Rise of Vision Language Model (VLM) and CogAgent

As LLMs have evolved, so have other fields that utilize these models, such as Vision Language Model (VLM). VLMs are a type of multimodal model that combines visual and linguistic information. In everyday life, some information is easily understood visually, while other information can be comprehended through text alone. VLMs effectively combine these two types of information to help users retrieve the desired data.

Vision Language Models in Action

So, in which fields can VLMs be effectively utilized? Language models are already aiding users by acting as Copilots, answering sequential questions to deliver desired results. Adding visual information to this process could enable users to obtain their desired information more quickly and efficiently. This week, we introduce CogAgent, which combines visual data to guide users through tasks on computers or smartphones. Let’s dive into what CogAgent has to offer.

CogAgent

Last month, the paper titled <CogAgent: A Visual Language Model for GUI Agents> was published, focusing on a vision language model designed for Graphical User Interfaces (GUIs). GUIs encompass all graphical elements on a smartphone or PC screen that allow interaction with the computer. Think of the computer screen you’re looking at; that’s a GUI.

Helping users with tasks is not a new concept. In 2023, the AutoGPT model gained fame for autonomously performing desired tasks, albeit based on text data. However, visual icons, images, and diagrams can be challenging to convey through text alone. CogAgent understands visual information and guides users through tasks by indicating precise coordinates on the screen.

Understanding GUIs is a user-centric approach. Early computers required users to input code into a dark screen to run programs, a method known as the Command Line Interface (CLI), which posed significant barriers for many users. GUIs offered a more accessible alternative. If an agent can understand GUIs, it can assist users more effectively. Let’s look at an example.

A user opens Google’s homepage and asks CogAgent, “Could you guide me through the steps to search for the best paper in CVPR 2023?”

CogAgent responds by pointing to the search bar, typing “best paper in CVPR 2023,” pressing Enter, and indicating the relevant information. This process mimics how a human would perform a search. Similarly, CogAgent can understand smartphone screens.

For example, it can switch to light mode, explain why a post has many likes, or find directions based on the user’s schedule.

Developing CogAgent

How did researchers develop a VLM capable of understanding GUIs? They created CogAgent based on their proprietary CogVLM-17B, training it to comprehend GUIs.

Screenshots of web pages are large, containing numerous GUI elements like buttons and input fields. Resizing these screenshots could result in a loss of information. Thus, a model capable of understanding high-resolution images was necessary. Researchers enhanced CogVLM with an image encoder to process high-resolution images.

To explain the model structure, the researchers downsampled screenshots to a size understandable by the existing vision language model, inputting text that represents tasks and actions. They then calculated Cross-Attention between the information from the high-resolution image encoder and the downsampled images and text features. Cross-Attention assesses the relevance between different types of information (high-resolution image data and low-resolution image and text data).

Moreover, the vision language model needs to understand what tasks a user might require from each screen. Human labeling is necessary for this, although it’s challenging to label all data manually. Therefore, researchers used GPT-4 to generate questions and answers based on existing web and mobile screenshots.

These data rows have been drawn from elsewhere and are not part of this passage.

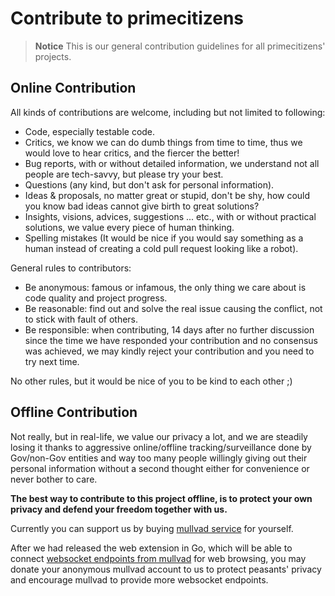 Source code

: # Contribute to primecitizens

> **Notice**
> This is our general contribution guidelines for all primecitizens' projects.

## Online Contribution

All kinds of contributions are welcome, including but not limited to following:

- Code, especially testable code.
- Critics, we know we can do dumb things from time to time, thus we would love to hear critics, and the fiercer the better!
- Bug reports, with or without detailed information, we understand not all people are tech-savvy, but please try your best.
- Questions (any kind, but don't ask for personal information).
- Ideas & proposals, no matter great or stupid, don't be shy, how could you know bad ideas cannot give birth to great solutions?
- Insights, visions, advices, suggestions ... etc., with or without practical solutions, we value every piece of human thinking.
- Spelling mistakes (It would be nice if you would say something as a human instead of creating a cold pull request looking like a robot).

General rules to contributors:

- Be anonymous: famous or infamous, the only thing we care about is code quality and project progress.
- Be reasonable: find out and solve the real issue causing the conflict, not to stick with fault of others.
- Be responsible: when contributing, 14 days after no further discussion since the time we have responded your contribution and no consensus was achieved, we may kindly reject your contribution and you need to try next time.

No other rules, but it would be nice of you to be kind to each other ;)

## Offline Contribution

Not really, but in real-life, we value our privacy a lot, and we are steadily losing it thanks to aggressive online/offline tracking/surveillance done by Gov/non-Gov entities and way too many people willingly giving out their personal information without a second thought either for convenience or never bother to care.

**The best way to contribute to this project offline, is to protect your own privacy and defend your freedom together with us.**

Currently you can support us by buying [mullvad service](https://mullvad.net/) for yourself.

After we had released the web extension in Go, which will be able to connect [websocket endpoints from mullvad](https://mullvad.net/en/help/shadowsocks-with-v2ray/) for web browsing, you may donate your anonymous mullvad account to us to protect peasants' privacy and encourage mullvad to provide more websocket endpoints.
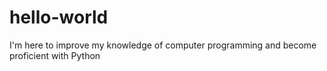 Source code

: # hello-world

I'm here to improve my knowledge of computer programming and become proficient with Python
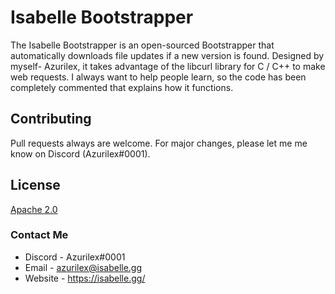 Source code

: # Isabelle Bootstrapper

The Isabelle Bootstrapper is an open-sourced Bootstrapper that automatically downloads file updates if a new version is found. Designed by myself- Azurilex, it takes advantage of the libcurl library for C / C++ to make web requests. I always want to help people learn, so the code has been completely commented that explains how it functions.

## Contributing
Pull requests always are welcome. For major changes, please let me me know on Discord (Azurilex#0001).

## License
[Apache 2.0](https://choosealicense.com/licenses/apache-2.0/)

### Contact Me
- Discord - Azurilex#0001
- Email - azurilex@isabelle.gg
- Website - https://isabelle.gg/
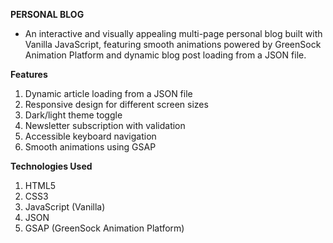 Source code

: **PERSONAL BLOG**
 - An interactive and visually appealing multi-page personal blog built with Vanilla JavaScript, featuring
   smooth animations powered by GreenSock Animation Platform and dynamic blog post loading from a JSON file.

**Features**
1. Dynamic article loading from a JSON file
2. Responsive design for different screen sizes
3. Dark/light theme toggle
4. Newsletter subscription with validation
5. Accessible keyboard navigation
6. Smooth animations using GSAP
   
**Technologies Used**
1. HTML5
2. CSS3
3. JavaScript (Vanilla)
4. JSON
5. GSAP (GreenSock Animation Platform)

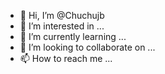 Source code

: - 👋 Hi, I’m @Chuchujb
- 👀 I’m interested in ...
- 🌱 I’m currently learning ...
- 💞️ I’m looking to collaborate on ...
- 📫 How to reach me ...

<!---
Chuchujb/Chuchujb is a ✨ special ✨ repository because its `README.md` (this file) appears on your GitHub profile.
You can click the Preview link to take a look at your changes.
--->
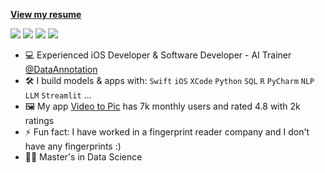 [**View my resume**](https://drive.google.com/file/d/14ideXR3hHrl6iEMFfpV-KDvj3v4p8ISW/view?usp=sharing)

[<img src="https://img.shields.io/badge/linkedin-%230077B5.svg?&style=for-the-badge&logo=linkedin&logoColor=white" />](https://www.linkedin.com/in/rifatmonzur/)
[<img src="https://img.shields.io/badge/App_Store-0D96F6?style=for-the-badge&logo=app-store&logoColor=white" />](https://apps.apple.com/us/developer/rifat-monzur/id1478306634)
[<img src="https://img.shields.io/badge/Medium-12100E?style=for-the-badge&logo=medium&logoColor=white" />](https://medium.com/@rifatmonzur)
[<img src="https://img.shields.io/badge/Twitter-1DA1F2?style=for-the-badge&logo=twitter&logoColor=white" />](https://twitter.com/RifatMonzur)



- :computer: Experienced iOS Developer & Software Developer - AI Trainer [@DataAnnotation](https://www.dataannotation.tech/)
- :hammer_and_wrench: I build models & apps with: `Swift` `iOS` `XCode` `Python` `SQL`  `R` `PyCharm` `NLP` `LLM` `Streamlit`  ...
- :framed_picture: My app [Video to Pic](https://apps.apple.com/us/app/video-to-pic/id1478306635) has 7k monthly users and rated 4.8 with 2k ratings
- ⚡ Fun fact: I have worked in a fingerprint reader company and I don't have any fingerprints :) 
- :student: Master's in Data Science

<!--
**rifat1234/rifat1234** is a ✨ _special_ ✨ repository because its `README.md` (this file) appears on your GitHub profile.

Here are some ideas to get you started:

- 🔭 I’m currently working on ...
- 🌱 I’m currently learning ...
- 👯 I’m looking to collaborate on ...
- 🤔 I’m looking for help with ...
- 💬 Ask me about ...
- 📫 How to reach me: ...
- 😄 Pronouns: ...
- ⚡ Fun fact: ...
-->
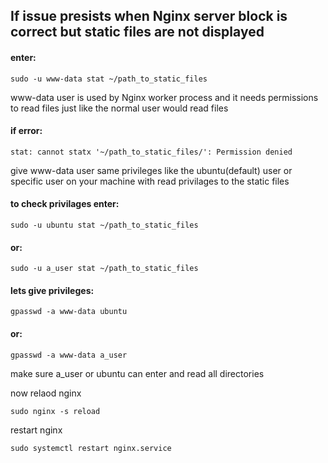 ## If issue presists when Nginx server block is correct but static files are not displayed

#### enter:

	sudo -u www-data stat ~/path_to_static_files

www-data user is used by Nginx worker process and it needs permissions to read files just like the normal user would read files

#### if error:
	stat: cannot statx '~/path_to_static_files/': Permission denied

give www-data user same privileges like the ubuntu(default) user or specific user on your machine with read privilages to the static files

#### to check privilages enter:

	sudo -u ubuntu stat ~/path_to_static_files

#### or:
	sudo -u a_user stat ~/path_to_static_files

#### lets give privileges:

	gpasswd -a www-data ubuntu

#### or:

	gpasswd -a www-data a_user

make sure a_user or ubuntu can enter and read all directories

now relaod nginx

	sudo nginx -s reload

restart nginx

	sudo systemctl restart nginx.service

Since CogAgent operates by visually interpreting screenshots, it must accurately identify the coordinates of selectable elements within the image. This process necessitates extensive training data, resulting in the creation of CogAgent.

Future Prospects of CogAgent

CogAgent, with its enhanced LLM capabilities, can assist users by leveraging visual information beyond text. As an early model, it still has areas for improvement, such as correcting inaccurate coordinates and processing multiple images. However, these issues are expected to be resolved as more data is accumulated and the model’s performance improves.

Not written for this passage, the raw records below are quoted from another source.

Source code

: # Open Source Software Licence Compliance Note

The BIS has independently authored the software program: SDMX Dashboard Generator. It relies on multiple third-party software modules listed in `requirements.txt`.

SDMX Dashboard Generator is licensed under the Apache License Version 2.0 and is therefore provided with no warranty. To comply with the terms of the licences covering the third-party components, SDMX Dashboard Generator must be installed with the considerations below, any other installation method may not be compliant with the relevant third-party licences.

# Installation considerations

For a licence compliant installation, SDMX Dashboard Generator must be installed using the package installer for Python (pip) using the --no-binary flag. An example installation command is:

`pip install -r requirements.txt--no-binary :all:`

The critical takeaway is that AI continues to develop to assist in everyday tasks. While CogAgent currently performs tasks based on screenshots, future models that understand video content could provide continuous assistance and more natural interactions. As a result, many researchers are paying attention to this study. With CogAgent set to be open-sourced, we can expect rapid advancements in models that assist with GUIs.